Hello,
In what way is Transformer like “Attention + CNN”? For example, in the Self-Attention video, can we consider the q and k as filters and A as the feature learned by the filter? In other words, in a CNN layer with Nc filters, each filter will earn a different feature of the input image.
In Andrew’s video, the A<3> feature is intended to answer the question “What’s happening in Africa” but there is no guarantee that the q<3> and k<3> filters will end up computing that exact feature, correct? For a given word “i” in the sentence, q is represents some learned query about word “i” that determines its word-embedding A, and figures out another word “j” whose k has the greatest impact on the learned q and A. Is my understanding correct?
In the self-attention step, does the Transformer algorithm compute q, k, A for each word “i” in the sentence in parallel or is this done sequentially?

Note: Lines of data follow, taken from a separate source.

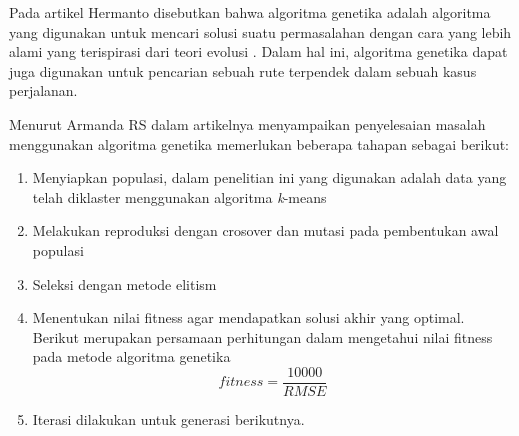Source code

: Pada artikel Hermanto disebutkan bahwa algoritma genetika adalah algoritma yang digunakan untuk mencari solusi suatu permasalahan dengan cara yang lebih alami yang terispirasi dari teori evolusi  \cite{hermawanto2003algoritma}. Dalam hal ini, algoritma genetika dapat juga digunakan untuk pencarian sebuah rute terpendek dalam sebuah kasus perjalanan.

Menurut Armanda RS \cite{armanda2016penerapan} dalam artikelnya menyampaikan penyelesaian masalah menggunakan algoritma genetika memerlukan beberapa tahapan sebagai berikut:

\begin{enumerate}
	\item Menyiapkan populasi, dalam penelitian ini yang digunakan adalah data yang telah diklaster menggunakan algoritma \textit{k}-means
	\item Melakukan reproduksi dengan crosover dan mutasi pada pembentukan awal populasi
	\item Seleksi dengan metode elitism
	\item Menentukan nilai fitness agar mendapatkan solusi akhir yang optimal. Berikut merupakan persamaan perhitungan dalam mengetahui nilai fitness pada metode algoritma genetika
	\begin{equation}
	fitness=\frac{10000}{RMSE}
	\end{equation}
	\item Iterasi dilakukan untuk generasi berikutnya.
\end{enumerate}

Assuming my understanding so far is correct, does multi-head compute a new question and word embedding feature for the same word? i.e. each head of the “multi-heads” represents a different “Conv” layer? Within each conv layer or self-attention head, each q, A, k tuple is equivalent to one of the Nc filters in a given convolution layer? In this case, is Nc = number of words in the input sentence?
If I misunderstood the intuition behind the self-attention and multi-head steps, please clarify.
–Rahul